The Soil Health Partnership (SHP) is pleased to announce a partnership with the University of Minnesota GEMS platform (Genetics, Environment Management, Socio-Economics) to re-engineer SHP data flow and securely store, manage, and integrate data.
“SHP looks forward to the partnership growing each year. The first year, we are focusing on securely storing and backing up data, connecting to other major data sets, and creating a data cleaning system for SHP yield data,” said Jack Cornell, SHP Field Team Director. “The second year, we hope to focus on utilizing the data cleaning system for our yield data and creating a platform for quick staff access to data.”
GEMS is a data sharing and analytical platform that enables public-private research collaborations for innovation in food and agricultural production, and other domain areas. The GEMS platform will enable SHP to securely store data, while providing and controlling access for research partners and collaborators. Within GEMS, users have access to tools to clean data, enable data interoperability, and apply advanced analytic methods to all of the diverse types of data that SHP currently collects and manages, such as soils data, management and socio-economic data, and yield data.

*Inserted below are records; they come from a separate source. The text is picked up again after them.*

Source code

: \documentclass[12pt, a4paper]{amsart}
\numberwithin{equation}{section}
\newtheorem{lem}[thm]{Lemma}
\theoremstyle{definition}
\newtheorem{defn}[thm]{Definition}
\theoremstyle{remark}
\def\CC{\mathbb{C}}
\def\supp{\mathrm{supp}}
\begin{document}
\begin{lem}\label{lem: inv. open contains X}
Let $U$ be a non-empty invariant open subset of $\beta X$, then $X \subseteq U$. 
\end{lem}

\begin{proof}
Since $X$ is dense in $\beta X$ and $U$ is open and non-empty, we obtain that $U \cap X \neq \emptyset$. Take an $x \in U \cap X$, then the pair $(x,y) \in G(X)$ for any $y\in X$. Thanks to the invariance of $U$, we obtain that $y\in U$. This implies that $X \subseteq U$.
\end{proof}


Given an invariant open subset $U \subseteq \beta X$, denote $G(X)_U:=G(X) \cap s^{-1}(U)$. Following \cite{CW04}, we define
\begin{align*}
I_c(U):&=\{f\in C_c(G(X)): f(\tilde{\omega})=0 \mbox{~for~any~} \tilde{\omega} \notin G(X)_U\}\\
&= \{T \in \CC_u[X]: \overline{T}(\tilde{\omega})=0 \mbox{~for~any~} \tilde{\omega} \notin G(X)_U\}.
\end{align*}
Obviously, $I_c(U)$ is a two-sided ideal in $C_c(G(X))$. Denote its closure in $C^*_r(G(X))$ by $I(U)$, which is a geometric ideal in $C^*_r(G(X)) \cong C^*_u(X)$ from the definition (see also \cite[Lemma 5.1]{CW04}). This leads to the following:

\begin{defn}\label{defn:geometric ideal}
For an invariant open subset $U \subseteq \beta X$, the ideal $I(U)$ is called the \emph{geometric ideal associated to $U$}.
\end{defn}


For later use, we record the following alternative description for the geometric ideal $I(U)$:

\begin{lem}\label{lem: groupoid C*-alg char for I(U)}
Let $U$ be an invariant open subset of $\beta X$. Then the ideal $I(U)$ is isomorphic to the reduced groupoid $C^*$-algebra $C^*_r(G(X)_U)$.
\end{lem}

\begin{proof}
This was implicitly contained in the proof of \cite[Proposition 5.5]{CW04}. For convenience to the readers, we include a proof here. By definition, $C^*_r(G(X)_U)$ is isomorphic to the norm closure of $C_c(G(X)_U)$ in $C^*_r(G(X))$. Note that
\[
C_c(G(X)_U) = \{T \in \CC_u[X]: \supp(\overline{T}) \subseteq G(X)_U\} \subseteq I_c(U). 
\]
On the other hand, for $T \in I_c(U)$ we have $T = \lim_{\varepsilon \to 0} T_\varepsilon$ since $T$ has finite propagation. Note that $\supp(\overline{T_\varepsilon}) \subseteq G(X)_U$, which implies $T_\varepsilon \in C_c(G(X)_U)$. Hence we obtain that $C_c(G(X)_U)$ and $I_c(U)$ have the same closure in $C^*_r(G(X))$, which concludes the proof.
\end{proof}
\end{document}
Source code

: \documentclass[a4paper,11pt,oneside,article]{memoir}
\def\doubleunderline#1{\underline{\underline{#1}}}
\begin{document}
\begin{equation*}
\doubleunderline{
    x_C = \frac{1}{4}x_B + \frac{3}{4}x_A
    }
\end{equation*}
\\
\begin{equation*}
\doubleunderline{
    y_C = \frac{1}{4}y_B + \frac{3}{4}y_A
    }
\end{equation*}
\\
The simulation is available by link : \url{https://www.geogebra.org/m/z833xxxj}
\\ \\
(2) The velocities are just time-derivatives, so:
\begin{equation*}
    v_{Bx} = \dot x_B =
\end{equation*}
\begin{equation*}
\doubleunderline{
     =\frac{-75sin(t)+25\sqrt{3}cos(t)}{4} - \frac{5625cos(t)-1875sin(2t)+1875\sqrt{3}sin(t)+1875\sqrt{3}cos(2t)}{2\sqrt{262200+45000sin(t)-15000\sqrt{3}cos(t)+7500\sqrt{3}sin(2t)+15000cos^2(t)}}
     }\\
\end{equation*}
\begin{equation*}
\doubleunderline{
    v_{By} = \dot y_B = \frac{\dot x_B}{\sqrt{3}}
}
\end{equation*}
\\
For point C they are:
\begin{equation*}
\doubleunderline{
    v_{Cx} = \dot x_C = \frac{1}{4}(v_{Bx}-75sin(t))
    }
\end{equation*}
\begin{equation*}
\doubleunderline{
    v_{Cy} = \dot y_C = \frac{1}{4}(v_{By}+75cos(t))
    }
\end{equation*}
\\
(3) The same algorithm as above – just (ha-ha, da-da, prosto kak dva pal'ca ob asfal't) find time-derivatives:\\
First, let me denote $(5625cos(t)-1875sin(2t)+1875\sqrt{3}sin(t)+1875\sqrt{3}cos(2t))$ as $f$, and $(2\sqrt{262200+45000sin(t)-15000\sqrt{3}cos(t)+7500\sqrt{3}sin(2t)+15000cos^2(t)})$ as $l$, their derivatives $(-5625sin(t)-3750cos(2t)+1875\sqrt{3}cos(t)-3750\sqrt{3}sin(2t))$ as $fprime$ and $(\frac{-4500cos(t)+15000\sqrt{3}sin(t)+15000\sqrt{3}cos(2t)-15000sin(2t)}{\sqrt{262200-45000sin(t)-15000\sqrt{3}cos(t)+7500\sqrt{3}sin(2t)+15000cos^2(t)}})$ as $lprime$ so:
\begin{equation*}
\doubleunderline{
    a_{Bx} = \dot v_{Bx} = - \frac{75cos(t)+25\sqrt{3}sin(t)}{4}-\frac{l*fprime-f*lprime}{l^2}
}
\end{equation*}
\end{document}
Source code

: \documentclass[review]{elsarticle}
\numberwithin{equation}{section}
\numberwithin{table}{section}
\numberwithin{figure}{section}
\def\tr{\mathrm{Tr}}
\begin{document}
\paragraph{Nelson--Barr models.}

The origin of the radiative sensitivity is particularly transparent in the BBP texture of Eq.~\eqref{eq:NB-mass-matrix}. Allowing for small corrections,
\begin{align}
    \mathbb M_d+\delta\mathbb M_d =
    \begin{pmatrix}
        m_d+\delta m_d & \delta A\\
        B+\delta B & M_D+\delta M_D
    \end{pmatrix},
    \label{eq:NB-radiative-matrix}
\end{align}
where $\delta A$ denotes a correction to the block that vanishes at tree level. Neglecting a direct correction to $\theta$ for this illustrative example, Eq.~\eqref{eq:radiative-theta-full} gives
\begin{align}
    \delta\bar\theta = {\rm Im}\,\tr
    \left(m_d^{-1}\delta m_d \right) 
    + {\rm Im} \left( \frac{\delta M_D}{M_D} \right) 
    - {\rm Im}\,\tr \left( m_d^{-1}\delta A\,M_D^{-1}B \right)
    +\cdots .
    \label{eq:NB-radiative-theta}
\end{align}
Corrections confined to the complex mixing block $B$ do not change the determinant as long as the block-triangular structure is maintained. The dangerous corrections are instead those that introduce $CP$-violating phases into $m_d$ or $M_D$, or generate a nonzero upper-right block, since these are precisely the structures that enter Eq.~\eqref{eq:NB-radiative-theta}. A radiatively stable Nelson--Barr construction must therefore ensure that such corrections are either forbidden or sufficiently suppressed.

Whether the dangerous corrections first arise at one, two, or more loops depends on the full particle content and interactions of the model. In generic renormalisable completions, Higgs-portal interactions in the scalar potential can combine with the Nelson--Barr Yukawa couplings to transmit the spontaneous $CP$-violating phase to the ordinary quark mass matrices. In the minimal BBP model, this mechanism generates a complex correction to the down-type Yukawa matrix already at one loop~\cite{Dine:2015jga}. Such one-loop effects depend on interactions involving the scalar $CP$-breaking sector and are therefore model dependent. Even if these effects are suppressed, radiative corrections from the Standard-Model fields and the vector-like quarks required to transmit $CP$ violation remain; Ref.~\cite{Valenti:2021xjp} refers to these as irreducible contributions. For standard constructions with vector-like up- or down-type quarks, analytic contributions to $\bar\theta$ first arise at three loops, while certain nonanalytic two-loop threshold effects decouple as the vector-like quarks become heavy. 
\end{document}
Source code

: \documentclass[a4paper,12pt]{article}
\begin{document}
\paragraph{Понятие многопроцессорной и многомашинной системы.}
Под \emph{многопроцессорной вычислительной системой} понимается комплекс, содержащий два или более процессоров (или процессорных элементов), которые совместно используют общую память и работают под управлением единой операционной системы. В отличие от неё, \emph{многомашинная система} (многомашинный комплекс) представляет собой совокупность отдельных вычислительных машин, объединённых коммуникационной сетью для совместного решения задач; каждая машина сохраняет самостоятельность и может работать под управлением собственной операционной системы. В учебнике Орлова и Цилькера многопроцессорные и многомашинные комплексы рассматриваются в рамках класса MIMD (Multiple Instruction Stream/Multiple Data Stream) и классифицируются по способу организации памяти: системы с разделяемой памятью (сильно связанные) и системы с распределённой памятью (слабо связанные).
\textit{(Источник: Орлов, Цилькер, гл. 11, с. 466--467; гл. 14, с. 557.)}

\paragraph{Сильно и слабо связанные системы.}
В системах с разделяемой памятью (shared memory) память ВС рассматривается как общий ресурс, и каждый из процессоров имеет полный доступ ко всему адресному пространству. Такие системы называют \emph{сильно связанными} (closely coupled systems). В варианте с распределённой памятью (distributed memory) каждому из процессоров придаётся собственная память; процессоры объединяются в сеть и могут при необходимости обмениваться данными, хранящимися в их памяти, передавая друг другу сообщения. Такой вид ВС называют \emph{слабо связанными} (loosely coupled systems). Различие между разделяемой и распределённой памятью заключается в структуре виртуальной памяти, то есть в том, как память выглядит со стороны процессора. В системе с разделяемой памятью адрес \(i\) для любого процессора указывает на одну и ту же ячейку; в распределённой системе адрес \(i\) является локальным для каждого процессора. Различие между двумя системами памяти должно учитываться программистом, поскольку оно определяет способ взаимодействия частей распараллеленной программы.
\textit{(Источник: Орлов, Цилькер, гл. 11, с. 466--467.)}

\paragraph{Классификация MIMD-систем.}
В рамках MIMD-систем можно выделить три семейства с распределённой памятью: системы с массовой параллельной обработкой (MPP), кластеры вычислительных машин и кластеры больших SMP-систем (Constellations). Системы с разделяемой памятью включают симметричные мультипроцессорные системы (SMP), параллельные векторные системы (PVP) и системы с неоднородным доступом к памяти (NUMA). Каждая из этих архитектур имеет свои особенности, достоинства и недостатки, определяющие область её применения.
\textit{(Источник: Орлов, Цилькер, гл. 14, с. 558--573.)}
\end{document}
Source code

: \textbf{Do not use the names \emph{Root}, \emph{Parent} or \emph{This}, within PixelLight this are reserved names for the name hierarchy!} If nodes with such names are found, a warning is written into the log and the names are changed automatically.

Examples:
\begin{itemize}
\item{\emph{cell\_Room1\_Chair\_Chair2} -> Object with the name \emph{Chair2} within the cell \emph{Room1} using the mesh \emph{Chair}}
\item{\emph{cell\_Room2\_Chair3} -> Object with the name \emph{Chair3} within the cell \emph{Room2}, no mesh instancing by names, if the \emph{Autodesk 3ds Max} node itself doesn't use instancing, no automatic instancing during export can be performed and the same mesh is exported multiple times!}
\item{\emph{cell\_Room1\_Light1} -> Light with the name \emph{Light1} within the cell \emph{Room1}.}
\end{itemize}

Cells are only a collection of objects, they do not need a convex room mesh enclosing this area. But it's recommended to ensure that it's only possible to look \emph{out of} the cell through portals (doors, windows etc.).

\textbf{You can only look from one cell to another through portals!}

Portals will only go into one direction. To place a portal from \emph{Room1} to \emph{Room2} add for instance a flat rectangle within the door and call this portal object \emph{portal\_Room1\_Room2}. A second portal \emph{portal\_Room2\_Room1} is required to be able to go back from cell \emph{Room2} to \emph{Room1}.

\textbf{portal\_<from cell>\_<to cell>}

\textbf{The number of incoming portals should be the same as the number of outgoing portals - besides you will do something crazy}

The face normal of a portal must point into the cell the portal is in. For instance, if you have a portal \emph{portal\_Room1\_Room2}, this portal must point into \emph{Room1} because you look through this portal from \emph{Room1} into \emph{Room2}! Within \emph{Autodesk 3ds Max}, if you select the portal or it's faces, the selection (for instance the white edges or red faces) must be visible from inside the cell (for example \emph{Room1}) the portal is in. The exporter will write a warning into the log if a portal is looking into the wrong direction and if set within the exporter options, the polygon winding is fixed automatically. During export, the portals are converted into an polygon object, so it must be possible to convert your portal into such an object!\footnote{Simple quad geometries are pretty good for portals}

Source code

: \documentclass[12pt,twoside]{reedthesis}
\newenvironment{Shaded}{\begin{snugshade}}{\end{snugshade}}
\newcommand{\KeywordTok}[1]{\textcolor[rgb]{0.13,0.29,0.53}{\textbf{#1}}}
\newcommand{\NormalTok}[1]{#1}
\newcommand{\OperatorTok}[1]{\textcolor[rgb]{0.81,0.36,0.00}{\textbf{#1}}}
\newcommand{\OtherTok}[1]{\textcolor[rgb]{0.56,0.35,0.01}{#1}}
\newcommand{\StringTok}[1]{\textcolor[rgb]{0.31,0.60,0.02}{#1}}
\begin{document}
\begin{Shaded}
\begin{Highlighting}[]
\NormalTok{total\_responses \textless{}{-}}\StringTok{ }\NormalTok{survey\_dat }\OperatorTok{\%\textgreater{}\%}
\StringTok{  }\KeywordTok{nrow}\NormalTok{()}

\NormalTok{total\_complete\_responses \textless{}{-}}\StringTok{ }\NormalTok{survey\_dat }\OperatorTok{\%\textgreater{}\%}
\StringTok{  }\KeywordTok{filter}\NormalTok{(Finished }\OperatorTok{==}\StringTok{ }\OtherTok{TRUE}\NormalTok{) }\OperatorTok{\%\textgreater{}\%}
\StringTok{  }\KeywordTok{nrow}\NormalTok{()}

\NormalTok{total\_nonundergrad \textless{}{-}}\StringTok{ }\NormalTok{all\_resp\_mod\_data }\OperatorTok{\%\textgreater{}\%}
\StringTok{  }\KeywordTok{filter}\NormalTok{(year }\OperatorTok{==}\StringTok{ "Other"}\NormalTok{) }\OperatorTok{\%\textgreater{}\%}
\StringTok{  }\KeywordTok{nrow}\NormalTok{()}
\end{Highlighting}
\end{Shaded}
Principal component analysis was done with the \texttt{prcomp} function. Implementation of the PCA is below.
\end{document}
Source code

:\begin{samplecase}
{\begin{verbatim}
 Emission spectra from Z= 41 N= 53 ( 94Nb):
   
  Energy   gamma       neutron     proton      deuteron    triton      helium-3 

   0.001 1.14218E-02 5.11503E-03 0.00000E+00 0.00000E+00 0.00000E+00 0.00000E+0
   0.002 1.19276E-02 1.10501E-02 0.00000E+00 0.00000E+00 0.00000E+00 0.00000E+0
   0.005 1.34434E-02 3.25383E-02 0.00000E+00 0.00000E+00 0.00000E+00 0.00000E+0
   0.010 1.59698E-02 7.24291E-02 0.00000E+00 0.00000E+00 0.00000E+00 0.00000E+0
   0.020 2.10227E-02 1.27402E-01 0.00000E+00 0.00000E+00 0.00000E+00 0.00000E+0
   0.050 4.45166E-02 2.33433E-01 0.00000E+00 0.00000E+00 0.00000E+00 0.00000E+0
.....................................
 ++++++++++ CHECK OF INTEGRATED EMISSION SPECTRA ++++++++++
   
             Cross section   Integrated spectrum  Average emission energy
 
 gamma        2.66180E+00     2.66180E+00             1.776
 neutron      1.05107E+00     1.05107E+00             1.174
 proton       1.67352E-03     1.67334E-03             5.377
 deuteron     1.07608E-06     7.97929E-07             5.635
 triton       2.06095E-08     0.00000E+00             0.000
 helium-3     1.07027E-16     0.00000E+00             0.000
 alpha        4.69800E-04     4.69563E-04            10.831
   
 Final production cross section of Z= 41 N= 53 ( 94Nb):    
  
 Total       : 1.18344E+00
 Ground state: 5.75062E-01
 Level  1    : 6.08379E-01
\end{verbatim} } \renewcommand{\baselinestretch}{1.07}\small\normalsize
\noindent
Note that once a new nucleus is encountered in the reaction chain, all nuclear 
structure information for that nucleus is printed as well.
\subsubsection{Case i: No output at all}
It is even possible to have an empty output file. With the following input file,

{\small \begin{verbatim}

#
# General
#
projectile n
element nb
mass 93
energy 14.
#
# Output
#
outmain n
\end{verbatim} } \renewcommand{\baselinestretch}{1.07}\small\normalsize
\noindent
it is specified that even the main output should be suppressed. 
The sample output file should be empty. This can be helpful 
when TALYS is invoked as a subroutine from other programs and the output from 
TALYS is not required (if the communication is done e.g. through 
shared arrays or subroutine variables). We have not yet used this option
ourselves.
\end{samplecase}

“We are excited to work with GEMS as we improve how we manage, integrate, and analyze data at SHP. Taking data management and integration to the next level will build our capacity to collect and analyze data and report results back to farmers, partners, and the agricultural community,” says SHP Lead Scientist, Dr. Maria Bowman.
GEMS is jointly led by the College of Food, Agricultural and Natural Resources Sciences (CFANS) and the Minnesota Supercomputing Institute (MSI) at the University of Minnesota, and the GEMS hardware and software resides in a secure data center managed by the MSI. The core platform is hosted in MSI’s local, secure, scalable cloud environment.
“The GEMS team is really looking forward to working with SHP leadership on the crucial first steps of data cleaning and tool design. If done well, we can collectively enable farmers to make meaningful farm management decisions that improve soil health and crop productivity,” commented GEMS Operations Manager, Kevin Silverstein.